● **GOAL OF THE EXERCISE**
Pull every line that includes the word "SetActiveScene" out of the data below and copy it.
※
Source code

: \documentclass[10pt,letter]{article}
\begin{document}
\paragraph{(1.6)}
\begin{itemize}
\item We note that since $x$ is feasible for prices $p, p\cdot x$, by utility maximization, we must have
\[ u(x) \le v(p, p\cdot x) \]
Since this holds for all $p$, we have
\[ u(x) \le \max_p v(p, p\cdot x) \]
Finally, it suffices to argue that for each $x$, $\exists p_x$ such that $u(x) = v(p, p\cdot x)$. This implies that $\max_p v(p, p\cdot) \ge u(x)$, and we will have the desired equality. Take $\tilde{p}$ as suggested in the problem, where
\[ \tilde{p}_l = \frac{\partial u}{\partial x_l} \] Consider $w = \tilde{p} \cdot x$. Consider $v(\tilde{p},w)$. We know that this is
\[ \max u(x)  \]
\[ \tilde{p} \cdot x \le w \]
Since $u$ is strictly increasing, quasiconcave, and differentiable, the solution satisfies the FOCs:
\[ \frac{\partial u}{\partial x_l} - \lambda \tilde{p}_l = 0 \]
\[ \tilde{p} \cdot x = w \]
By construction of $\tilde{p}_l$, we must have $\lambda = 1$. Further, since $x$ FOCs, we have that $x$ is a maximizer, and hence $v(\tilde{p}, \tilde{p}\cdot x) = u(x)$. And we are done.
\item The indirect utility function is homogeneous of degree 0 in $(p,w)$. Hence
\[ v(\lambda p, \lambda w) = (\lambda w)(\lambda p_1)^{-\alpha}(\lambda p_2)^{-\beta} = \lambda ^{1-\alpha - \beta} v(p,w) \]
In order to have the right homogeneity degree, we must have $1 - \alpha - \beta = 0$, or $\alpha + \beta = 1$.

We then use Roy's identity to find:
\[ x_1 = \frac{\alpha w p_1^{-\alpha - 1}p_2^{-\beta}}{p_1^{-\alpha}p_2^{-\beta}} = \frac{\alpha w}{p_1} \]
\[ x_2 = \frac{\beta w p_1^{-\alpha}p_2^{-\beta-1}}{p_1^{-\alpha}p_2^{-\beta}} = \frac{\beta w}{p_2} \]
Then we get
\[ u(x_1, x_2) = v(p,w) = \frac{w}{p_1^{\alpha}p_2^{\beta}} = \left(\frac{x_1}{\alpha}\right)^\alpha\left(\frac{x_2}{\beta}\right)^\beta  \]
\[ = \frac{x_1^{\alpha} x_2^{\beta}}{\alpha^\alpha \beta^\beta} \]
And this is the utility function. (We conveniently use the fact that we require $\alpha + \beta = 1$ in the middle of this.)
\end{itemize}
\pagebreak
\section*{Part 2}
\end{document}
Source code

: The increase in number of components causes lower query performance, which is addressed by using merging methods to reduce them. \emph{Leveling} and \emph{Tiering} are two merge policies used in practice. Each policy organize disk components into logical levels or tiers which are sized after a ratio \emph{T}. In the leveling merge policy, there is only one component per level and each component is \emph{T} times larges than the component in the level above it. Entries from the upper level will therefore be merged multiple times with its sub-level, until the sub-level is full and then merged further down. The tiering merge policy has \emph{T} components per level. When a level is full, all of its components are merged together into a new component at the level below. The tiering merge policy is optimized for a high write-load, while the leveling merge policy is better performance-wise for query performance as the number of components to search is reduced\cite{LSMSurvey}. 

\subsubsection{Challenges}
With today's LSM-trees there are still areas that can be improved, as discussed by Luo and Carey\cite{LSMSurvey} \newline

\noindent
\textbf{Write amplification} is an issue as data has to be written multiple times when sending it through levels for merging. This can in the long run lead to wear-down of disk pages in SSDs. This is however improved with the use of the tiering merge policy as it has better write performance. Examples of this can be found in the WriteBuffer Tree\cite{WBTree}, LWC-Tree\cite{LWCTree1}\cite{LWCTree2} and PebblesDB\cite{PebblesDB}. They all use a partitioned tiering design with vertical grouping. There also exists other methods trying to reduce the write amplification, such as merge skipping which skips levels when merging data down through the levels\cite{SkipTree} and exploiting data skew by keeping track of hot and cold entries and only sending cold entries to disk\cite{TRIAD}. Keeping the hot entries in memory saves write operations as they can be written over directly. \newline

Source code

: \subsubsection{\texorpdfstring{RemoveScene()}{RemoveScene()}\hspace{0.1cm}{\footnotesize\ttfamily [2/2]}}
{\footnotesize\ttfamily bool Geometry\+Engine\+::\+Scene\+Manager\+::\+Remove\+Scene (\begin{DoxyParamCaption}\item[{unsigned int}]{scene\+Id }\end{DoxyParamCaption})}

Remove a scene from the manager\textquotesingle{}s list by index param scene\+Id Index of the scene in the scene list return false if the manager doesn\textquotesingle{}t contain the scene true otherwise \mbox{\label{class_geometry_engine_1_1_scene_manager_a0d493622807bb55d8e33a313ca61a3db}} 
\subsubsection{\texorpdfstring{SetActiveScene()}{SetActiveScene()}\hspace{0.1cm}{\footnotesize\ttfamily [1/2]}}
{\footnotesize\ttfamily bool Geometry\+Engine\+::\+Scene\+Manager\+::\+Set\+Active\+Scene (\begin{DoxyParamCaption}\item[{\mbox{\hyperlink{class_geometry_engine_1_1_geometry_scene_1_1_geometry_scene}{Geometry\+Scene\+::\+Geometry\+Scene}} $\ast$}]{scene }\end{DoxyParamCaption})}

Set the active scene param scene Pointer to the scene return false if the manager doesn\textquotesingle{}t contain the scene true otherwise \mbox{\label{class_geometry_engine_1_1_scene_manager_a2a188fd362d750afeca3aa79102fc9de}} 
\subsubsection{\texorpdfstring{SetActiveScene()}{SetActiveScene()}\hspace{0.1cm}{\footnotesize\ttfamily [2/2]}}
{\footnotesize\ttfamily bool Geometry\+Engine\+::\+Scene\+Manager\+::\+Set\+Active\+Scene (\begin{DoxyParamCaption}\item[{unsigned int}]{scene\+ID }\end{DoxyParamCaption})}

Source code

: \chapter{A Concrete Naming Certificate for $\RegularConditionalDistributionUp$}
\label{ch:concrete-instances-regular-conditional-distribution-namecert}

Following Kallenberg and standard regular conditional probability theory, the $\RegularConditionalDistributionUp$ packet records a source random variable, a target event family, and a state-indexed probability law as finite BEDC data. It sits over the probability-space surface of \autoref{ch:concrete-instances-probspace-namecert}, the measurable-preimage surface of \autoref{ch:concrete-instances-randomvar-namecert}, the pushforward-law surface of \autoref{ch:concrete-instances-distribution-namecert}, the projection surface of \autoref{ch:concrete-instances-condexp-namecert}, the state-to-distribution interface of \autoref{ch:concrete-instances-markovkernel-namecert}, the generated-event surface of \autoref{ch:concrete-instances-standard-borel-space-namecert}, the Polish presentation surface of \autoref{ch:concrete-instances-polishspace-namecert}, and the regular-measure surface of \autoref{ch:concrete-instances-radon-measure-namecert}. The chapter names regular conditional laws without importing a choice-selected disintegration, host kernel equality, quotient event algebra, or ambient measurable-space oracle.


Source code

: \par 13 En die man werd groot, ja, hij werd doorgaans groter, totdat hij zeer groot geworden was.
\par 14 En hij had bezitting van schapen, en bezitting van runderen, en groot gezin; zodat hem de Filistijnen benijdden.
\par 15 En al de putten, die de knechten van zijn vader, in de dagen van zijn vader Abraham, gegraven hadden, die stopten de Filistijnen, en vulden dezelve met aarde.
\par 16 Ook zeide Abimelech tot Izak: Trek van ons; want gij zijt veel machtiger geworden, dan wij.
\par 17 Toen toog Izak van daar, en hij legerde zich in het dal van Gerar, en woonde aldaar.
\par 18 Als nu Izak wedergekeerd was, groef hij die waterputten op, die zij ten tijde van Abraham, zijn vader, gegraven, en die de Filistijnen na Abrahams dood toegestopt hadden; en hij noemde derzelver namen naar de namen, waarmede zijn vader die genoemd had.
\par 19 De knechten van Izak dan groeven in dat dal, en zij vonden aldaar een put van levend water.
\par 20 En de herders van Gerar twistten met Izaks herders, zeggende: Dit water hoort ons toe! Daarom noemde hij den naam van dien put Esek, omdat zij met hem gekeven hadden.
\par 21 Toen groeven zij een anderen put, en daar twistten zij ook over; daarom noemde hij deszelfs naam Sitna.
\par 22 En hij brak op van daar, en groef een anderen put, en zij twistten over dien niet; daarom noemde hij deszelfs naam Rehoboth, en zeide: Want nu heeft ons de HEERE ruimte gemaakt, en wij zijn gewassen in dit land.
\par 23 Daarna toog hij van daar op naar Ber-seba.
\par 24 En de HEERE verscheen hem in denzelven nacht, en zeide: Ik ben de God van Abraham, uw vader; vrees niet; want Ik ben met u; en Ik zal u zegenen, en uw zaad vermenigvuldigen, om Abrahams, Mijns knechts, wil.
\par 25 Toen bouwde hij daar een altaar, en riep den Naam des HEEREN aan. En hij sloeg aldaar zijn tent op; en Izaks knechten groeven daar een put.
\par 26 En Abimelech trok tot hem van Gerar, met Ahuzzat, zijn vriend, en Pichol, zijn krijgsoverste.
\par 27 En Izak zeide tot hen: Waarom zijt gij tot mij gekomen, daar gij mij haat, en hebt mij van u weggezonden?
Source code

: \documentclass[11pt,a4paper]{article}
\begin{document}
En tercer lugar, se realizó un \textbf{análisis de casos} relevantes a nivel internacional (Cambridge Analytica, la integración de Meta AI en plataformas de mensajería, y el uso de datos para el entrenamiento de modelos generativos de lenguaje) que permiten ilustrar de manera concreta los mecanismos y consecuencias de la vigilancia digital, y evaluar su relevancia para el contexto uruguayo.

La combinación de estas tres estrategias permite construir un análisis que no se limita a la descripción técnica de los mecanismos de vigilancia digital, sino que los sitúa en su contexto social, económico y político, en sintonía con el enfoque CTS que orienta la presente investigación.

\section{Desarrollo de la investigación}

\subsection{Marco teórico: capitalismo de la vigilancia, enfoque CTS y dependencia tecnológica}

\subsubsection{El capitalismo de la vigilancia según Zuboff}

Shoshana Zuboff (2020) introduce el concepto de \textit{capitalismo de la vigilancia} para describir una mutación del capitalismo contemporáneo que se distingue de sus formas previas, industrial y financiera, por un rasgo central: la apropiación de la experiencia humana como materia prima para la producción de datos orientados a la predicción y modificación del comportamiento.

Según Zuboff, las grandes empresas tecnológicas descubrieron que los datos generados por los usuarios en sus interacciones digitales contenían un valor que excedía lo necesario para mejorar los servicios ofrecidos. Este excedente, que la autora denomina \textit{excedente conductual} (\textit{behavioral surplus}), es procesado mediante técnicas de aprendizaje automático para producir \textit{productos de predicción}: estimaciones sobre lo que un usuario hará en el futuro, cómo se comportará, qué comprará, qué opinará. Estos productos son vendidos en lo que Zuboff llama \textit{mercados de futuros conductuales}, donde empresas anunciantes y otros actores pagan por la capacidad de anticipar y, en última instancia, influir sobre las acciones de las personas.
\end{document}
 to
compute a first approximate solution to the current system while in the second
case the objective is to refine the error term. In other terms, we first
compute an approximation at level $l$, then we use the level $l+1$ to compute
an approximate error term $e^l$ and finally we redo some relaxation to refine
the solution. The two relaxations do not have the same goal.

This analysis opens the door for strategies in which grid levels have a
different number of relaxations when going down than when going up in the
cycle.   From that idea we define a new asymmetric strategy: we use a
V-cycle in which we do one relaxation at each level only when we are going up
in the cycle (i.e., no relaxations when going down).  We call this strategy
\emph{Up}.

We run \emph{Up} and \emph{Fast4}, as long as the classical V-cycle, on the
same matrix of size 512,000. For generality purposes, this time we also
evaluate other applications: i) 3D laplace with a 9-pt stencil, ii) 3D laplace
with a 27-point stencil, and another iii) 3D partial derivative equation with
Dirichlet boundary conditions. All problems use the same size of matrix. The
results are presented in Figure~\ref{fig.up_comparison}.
※
● **RESPONSE**
\subsubsection{\texorpdfstring{SetActiveScene()}{SetActiveScene()}\hspace{0.1cm}{\footnotesize\ttfamily [1/2]}}
\subsubsection{\texorpdfstring{SetActiveScene()}{SetActiveScene()}\hspace{0.1cm}{\footnotesize\ttfamily [2/2]}}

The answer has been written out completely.